Now, the loss in Jharkhand ought to be particularly morale-shattering. The BJP cannot deny the voter in large swathes of the country is no longer enamoured of it. And in fact is going back to the parties he had thoroughly rejected not so long ago.

That is an apt comment on the performance of the respective State governments. In Jharkhand, the outgoing Chief Minister Raghubar Das had alienated large sections of his own party and ordinary voters alike. He was arrogant and uncaring. Besides, there were charges of malfeasance against his government.

A senior party colleague and minister in his government, Saryu Roy, was driven out from the party he had nurtured all his life. But Roy had his revenge on Monday, convincingly defeating Das in his backyard by a comfortable margin.

It is to the credit of Roy that he risked his political career to take on Das from the latter’s pocket-borough, Jamshedpur East, while he had earlier successfully contested a number of times from Jamshedpur West.

The sorry plight of Das, a non-tribal who succeeded in completing a full five-year term as CM nonetheless, found reflection in the lackluster performance of his party as well.

The BJP won 25 seats as against 37 in the outgoing House, emerging as the main opposition party. On the other hand, the Jharkhand Mukti Morcha, which contested the poll in alliance with the Congress and the RJD, won 31 seats while Congress won 15, giving the alliance a comfortable majority in the 81-member Assembly.

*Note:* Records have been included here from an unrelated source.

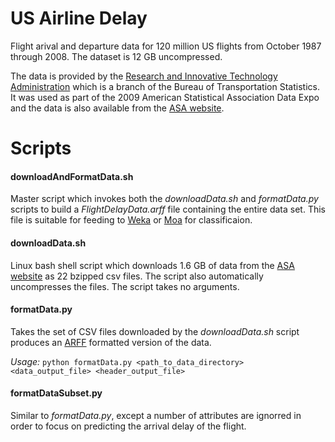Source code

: US Airline Delay
====

Flight arival and departure data for 120 million US flights from October 1987 through 2008. The dataset is 12 GB uncompressed.

The data is provided by the [Research and Innovative Technology Administration](http://www.transtats.bts.gov/OT_Delay/OT_DelayCause1.asp) which is a branch of the Bureau of Transportation Statistics. It was used as part of the 2009 American Statistical Association Data Expo and the data is also available from the [ASA website](http://stat-computing.org/dataexpo/2009/the-data.html).

Scripts
=====

#### downloadAndFormatData.sh

Master script which invokes both the *downloadData.sh* and *formatData.py* scripts to build a *FlightDelayData.arff* file containing the entire data set. This file is suitable for feeding to [Weka](http://www.cs.waikato.ac.nz/ml/weka/) or [Moa](http://moa.cms.waikato.ac.nz/) for classificaion.

#### downloadData.sh

Linux bash shell script which downloads 1.6 GB of data from the [ASA website](http://stat-computing.org/dataexpo/2009/the-data.html) as 22 bzipped csv files. The script also automatically uncompresses the files. The script takes no arguments.

#### formatData.py

Takes the set of CSV files downloaded by the *downloadData.sh* script produces an [ARFF](http://www.cs.waikato.ac.nz/ml/weka/arff.html) formatted version of the data.

*Usage:* `python formatData.py <path_to_data_directory> <data_output_file> <header_output_file>`

#### formatDataSubset.py

Similar to *formatData.py*, except a number of attributes are ignorred in order to focus on predicting the arrival delay of the flight.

The All Jharkhand Students’ Union, an ally of the BJP till a few weeks before the poll, contested on its own, winning three seats, a loss of two seats. BJP went solo, contesting 79 seats and winning 25. The sheer arrogance of the BJP has cost it yet another State.

It had spurned a pre-poll alliance in Haryana, banking on the performance and goodwill of the outgoing chief minister Manohar Lal Khattar and came up short, forcing it to compromise with Dushyant Chauthala’s Jat-dominated HJP.

On the other hand, the BJP leadership might be regretting contesting the last Assembly poll in Maharashtra in alliance with the Shiv Sena. No hard and fast rules can be made for electoral politics, since the voter mood is variable, depending on a leader’s image and the performance of the outgoing government as also prevalent political factors and chemistry between alliance partners, etc.

All play a role in determining electoral outcomes. In Jharkhand, Das’s image and the charges of corruption by his ally-turned-foe Saryu Roy turned the tide against the BJP.

Central BJP leaders, including Prime Minister Narendra Modi and Home Minister Amit Shah, campaigned vigorously but that was not enough to swing the popular mood in favour of a tainted chief minister.

The BJP has a problem in some States where an incumbent chief minister endeavours to keep the RSS bigwigs in good humour while virtually alienating all others in the State unit.

This is what Das is said to have done, despite frequent reports of his maladministration and corruption. Also, the BJP might be regretting the loss of Babulal Marandi, a senior tribal leader and first Chief Minister of Jharkhand after it was carved out of Bihar in 2000, who was forced to leave the party and formed his own separate party. Marandi had three seats in the outgoing Assembly.

Another senior leader marginalised by Das was Arjun Marandi. In other words, not unlike Maharashtra, where it virtually gave a carte blanche to Devendra Fadanavis in ticket-distribution and lost a number of seats as a result, in Jharkhand too it put all its eggs in Das’ basket who was so unpopular that he failed to retain his own seats.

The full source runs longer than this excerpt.